Collapse of Complex Systems II: Marginal Returns Trigger Implosion
February 24, 2009
As systems counter increasingly marginal returns with greater complexity and energy inputs, a breaking point is reached where the system either implodes or citizens choose to let it crumble.
Astute correspondent Geoffrey G. recently recommended The Collapse of Complex Societies and offered this insightful summary of author Joseph Tainter's primary thesis:
You cite Rifkin's argument about how marginal returns on conquest led to the collapse of the Roman Empire. The U.S. Economy: Increasingly Marginal Returns (January 15, 2009). I haven't read Rifkin's book, but this is very familiar: it is the argument of archaeologist Joseph Tainter in his 1990 book The Collapse of Complex Societies.
Tainter argues that societies collapse as a result of diminishing marginal returns from increasing complexity. In response to diverse pressures and changing circumstances, they adapt in ways that make them more complex (complexity seldom diminishes). In many cases, the situation reaches a point at which marginal returns on increases in complexity turn negative, and people actually prefer collapse to continuing to live under the current regime. Then the society collapses (i.e. undergoes a rapid decline in complexity).
He deals specifically with two major techniques for avoiding collapse, technological innovation and new sources of energy, but argues that these too suffer from diminishing marginal returns and therefore offer no ultimate way out."
Thank you for the recommendation and comments, Geoffrey. I have augmented Trainter's excellent (but written-for-academia) study with these more general-audience works:
The Fall of the Roman Empire
Collapse: How Societies Choose to Fail or Succeed
We don't have to look very far to see various complex systems completely mired in diminishing returns and thus poised for collapse. How about the "healthcare" system ( a.k.a. sickcare) of the U.S., which vacuums up an ever-increasing percentage of national wealth (some 16% of the entire GDP) but which produces ever more marginal increases in measurable health, longevity, etc.
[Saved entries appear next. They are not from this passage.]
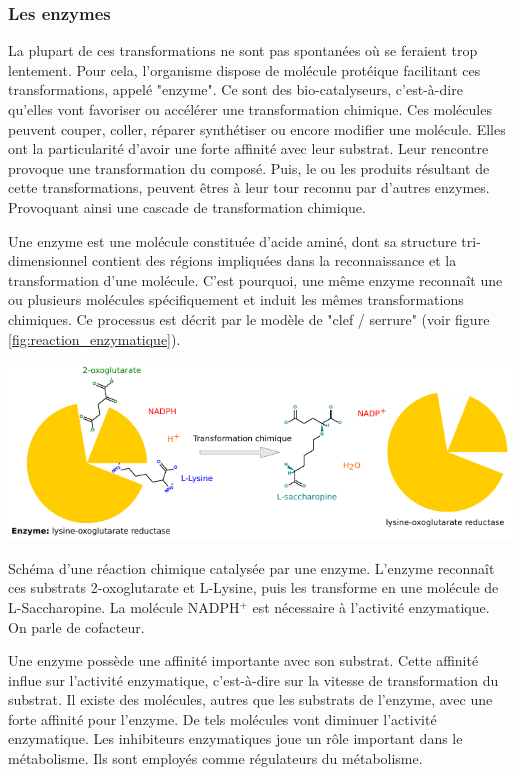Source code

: \begin{refsection}
    \subsubsection{Les enzymes}    
    La plupart de ces transformations ne sont pas spontanées où se feraient trop lentement. Pour cela, l'organisme dispose de molécule protéique facilitant ces transformations, appelé "enzyme". Ce sont des bio-catalyseurs, c'est-à-dire qu'elles vont favoriser ou accélérer une transformation chimique. Ces molécules peuvent couper, coller, réparer synthétiser ou encore modifier une molécule. Elles ont la particularité d'avoir une forte affinité avec leur substrat.  Leur rencontre provoque une transformation du composé. Puis, le ou les produits résultant de cette transformations, peuvent êtres à leur tour reconnu par d'autres enzymes. Provoquant ainsi une cascade de transformation chimique. 
    
    Une enzyme est une molécule constituée d'acide aminé, dont sa structure tri-dimensionnel contient des régions impliquées dans la reconnaissance et la transformation d’une molécule. C'est pourquoi, une même enzyme reconnaît une ou plusieurs molécules spécifiquement et induit les mêmes transformations chimiques. Ce processus est décrit par le modèle de "clef / serrure" (voir figure \ref{fig:reaction_enzymatique}).
    
    \begin{shadedfigure}
        \centering
        \includegraphics[width=\textwidth]{img/lysine-oxoglutarate_reductase.pdf}
        \caption{Schéma d'une réaction chimique catalysée par une enzyme. L'enzyme reconnaît ces substrats 2-oxoglutarate et L-Lysine, puis les transforme en une molécule de L-Saccharopine. La molécule NADPH$^{+}$ est nécessaire à l'activité enzymatique. On parle de cofacteur.}
        \label{fig:reaction_enzymatique}
    \end{shadedfigure}
    
    Une enzyme possède une affinité importante avec son substrat. Cette affinité influe sur l’activité enzymatique, c’est-à-dire sur la vitesse de transformation du substrat. Il existe des molécules, autres que les substrats de l’enzyme,  avec  une forte affinité pour l’enzyme. De tels molécules vont diminuer l’activité enzymatique. Les inhibiteurs enzymatiques joue un rôle important dans le métabolisme. Ils sont employés comme régulateurs du métabolisme. 
    

\end{refsection}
By many metrics, the health of the nation has decreased even as ever more stupendous sums are thrown at more MRI machines, more tests, more procedures, more medications, more lawsuits, etc. Lifestyle-related chronic diseases are outstripping population increases, as are possibly pollutant-related conditions like autism.
The "fix" to date is ever greater complexity. The sickcare system is a hopeless snarl of legalese, pharmaceutical research mumbo-jumbo ("if we take out the sick patients, then our new drug has a measurable positive effect, more or less equivalent to the placebo effect..."), arcane insurance forms and exemptions, mind-bending Federal and state regulations, and billing insanity.
Since our entire system is set up on a "fee for services" basis, then services must be rendered regardless of efficacy. Telling the patient to lose weight and walk 20 minutes a day is not a billable service, hence the under-emphasis on prevention or a set of incentives which rewards patients for taking responsibility for their own health and charges them for refusing to do so.
Instead of prevention which would alleviate many chronic conditions and lower the nation's medical costs, we get bills like this:
1. wake patient up to administer sedative: $500
2. sedative: $200 ($2 generic pills)
3. glass of water to take sedative: $100
4. test patient to see if sedative worked: $400
5. consultation to review side-effect of sedative (sleep disruption): $1,000
6. prescription of medication to counter side-effect of sedative: $200
and so on. Then the bill must be massaged by various levels of bureaucracy to ascertain who pays what, if the charges meet federal fee standards, etc.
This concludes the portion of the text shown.